This explorable illustrates the behavior of a contagion process near its critical point. Contagion processes, for example transmissable infectious diseases, typically exhibit a critical point, a threshold below which the disease will die out, and above which the disease is sustained in a population. Interesting dynamical things happen when the system is near its critical point.
First press the Play button. While the system is doing its thing, keep on reading....
This is how it works
The example above is a spatial SIRS model, similar to the system discussed in the Epidemonic Explorable. The backbone of the system is a hexagonal lattice, with 7651 individual sites. Each site only interacts with its 6 neighboring sites (apart from the boundary sites, that have fewer neighbors).
Each site can be in one of three states:
- Susceptible: In this state a site can be infected by an infectious neighbor.
- Infectious: In this state a site can transmit the infection to a susceptible neighbor.
- Recovered: In this state a site is immune to infection. Infected sites become recovered spontaneously at a defined rate.

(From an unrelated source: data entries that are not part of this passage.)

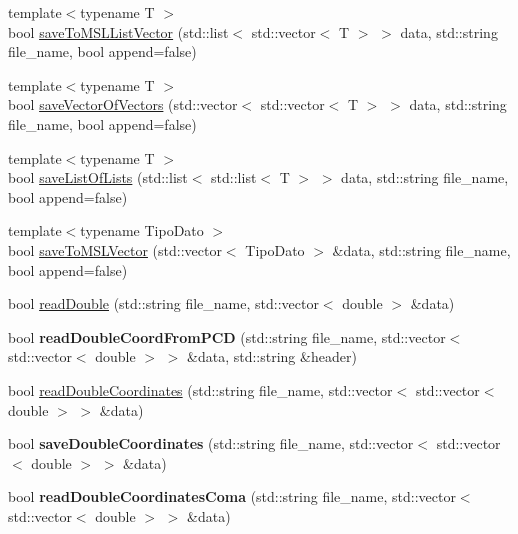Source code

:\begin{DoxyCompactItemize}
\item 
{\footnotesize template$<$typename T $>$ }\\bool \hyperlink{classvpFileReader_a4b4c36bae6e71cb92a7276dfeb96eabc}{save\+To\+M\+S\+L\+List\+Vector} (std\+::list$<$ std\+::vector$<$ T $>$ $>$ data, std\+::string file\+\_\+name, bool append=false)
\item 
{\footnotesize template$<$typename T $>$ }\\bool \hyperlink{classvpFileReader_a805ae83c003da403b40a81a9a7601a82}{save\+Vector\+Of\+Vectors} (std\+::vector$<$ std\+::vector$<$ T $>$ $>$ data, std\+::string file\+\_\+name, bool append=false)
\item 
{\footnotesize template$<$typename T $>$ }\\bool \hyperlink{classvpFileReader_ab02ea430b0fa4bddb69a9e394373f5e8}{save\+List\+Of\+Lists} (std\+::list$<$ std\+::list$<$ T $>$ $>$ data, std\+::string file\+\_\+name, bool append=false)
\item 
{\footnotesize template$<$typename Tipo\+Dato $>$ }\\bool \hyperlink{classvpFileReader_a79619141b6993f7a85fa58acbc72df25}{save\+To\+M\+S\+L\+Vector} (std\+::vector$<$ Tipo\+Dato $>$ \&data, std\+::string file\+\_\+name, bool append=false)
\item 
bool \hyperlink{classvpFileReader_a98aa1278b9e5796d0b7635b34114c46c}{read\+Double} (std\+::string file\+\_\+name, std\+::vector$<$ double $>$ \&data)
\item 
bool {\bfseries read\+Double\+Coord\+From\+P\+CD} (std\+::string file\+\_\+name, std\+::vector$<$ std\+::vector$<$ double $>$ $>$ \&data, std\+::string \&header)\hypertarget{classvpFileReader_a0d77b27e9e96d78453a413adf6c2d88e}{}\label{classvpFileReader_a0d77b27e9e96d78453a413adf6c2d88e}

\item 
bool \hyperlink{classvpFileReader_afc2865630555414a8982e1a9d6baae6e}{read\+Double\+Coordinates} (std\+::string file\+\_\+name, std\+::vector$<$ std\+::vector$<$ double $>$ $>$ \&data)
\item 
bool {\bfseries save\+Double\+Coordinates} (std\+::string file\+\_\+name, std\+::vector$<$ std\+::vector$<$ double $>$ $>$ \&data)\hypertarget{classvpFileReader_a8dd4d28deeb912e483457198ed46bf7f}{}\label{classvpFileReader_a8dd4d28deeb912e483457198ed46bf7f}

\item 
bool {\bfseries read\+Double\+Coordinates\+Coma} (std\+::string file\+\_\+name, std\+::vector$<$ std\+::vector$<$ double $>$ $>$ \&data)\hypertarget{classvpFileReader_af48c0938ba084751d0bc436ae4a6ee85}{}\label{classvpFileReader_af48c0938ba084751d0bc436ae4a6ee85}


\end{DoxyCompactItemize}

Recovered sites do not remain immune indefinitely (life long immunity) but become susceptible again after some time. A site therefore cycles through the states S, I, R, S which is why the model is called SIRS model.
In the simulation, all sites are susceptible initially, except for a small seed group in the center that this infected (red blob).
What are the parameters?
The parameters of the system are the transmission rate (the propensity that an infected transmits the disease), the recovery rate (the likelihood that an infected individual recovers and acquires immunity), and the rate at which this immunity is lost (waning immunity rate).
It the transmission rate is too small or the recovery rate is too large or the waning immunity rate is too small, the system is below the critical point, and the disease cannot prevail.
The initial parameters (slider positions) are chosen such that the system is slightly above the critical threshold. This usually means that the systems exhibits strong fluctuations, spatially reminiscent of forest fire dynamics, a related phenomenon.
First, turn down the recovery rate and observe that the system goes into a fairly homogeneous state with a fairly high concentration of infecteds. When you (very slowly) increase the recovery rate you will see that as you approach the critical point spatial random wave fronts of infecteds will emerge. When when you pass the critical point the disease will die out.
Likewise you can try the same by changing the transmission rate or the waning immunity rate.